#### Problem requirements:
Set every entry below down once more, exactly as it stands, without images.

#### Input material:

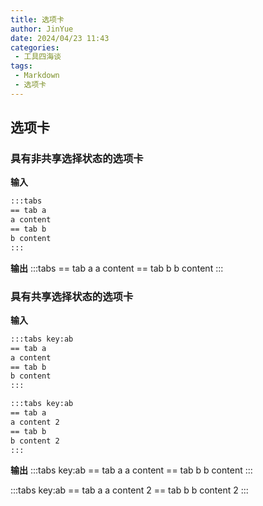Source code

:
 ```yaml
---
title: 选项卡
author: JinYue
date: 2024/04/23 11:43
categories:
 - 工具四海谈
tags:
 - Markdown
 - 选项卡
---
```


## 选项卡

### 具有非共享选择状态的选项卡

**输入**

```markdown
:::tabs
== tab a
a content
== tab b
b content
:::
```

**输出**
:::tabs
== tab a
a content
== tab b
b content
:::

### 具有共享选择状态的选项卡

**输入**

```markdown
:::tabs key:ab
== tab a
a content
== tab b
b content
:::

:::tabs key:ab
== tab a
a content 2
== tab b
b content 2
:::

```

**输出**
:::tabs key:ab
== tab a
a content
== tab b
b content
:::

:::tabs key:ab
== tab a
a content 2
== tab b
b content 2
:::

#### Final answer:
Source code

:
 ```yaml
---
title: 选项卡
author: JinYue
date: 2024/04/23 11:43
categories:
 - 工具四海谈
tags:
 - Markdown
 - 选项卡
---
```


## 选项卡

### 具有非共享选择状态的选项卡

**输入**

```markdown
:::tabs
== tab a
a content
== tab b
b content
:::
```

**输出**
:::tabs
== tab a
a content
== tab b
b content
:::

### 具有共享选择状态的选项卡

**输入**

```markdown
:::tabs key:ab
== tab a
a content
== tab b
b content
:::

:::tabs key:ab
== tab a
a content 2
== tab b
b content 2
:::

```

**输出**
:::tabs key:ab
== tab a
a content
== tab b
b content
:::

:::tabs key:ab
== tab a
a content 2
== tab b
b content 2
:::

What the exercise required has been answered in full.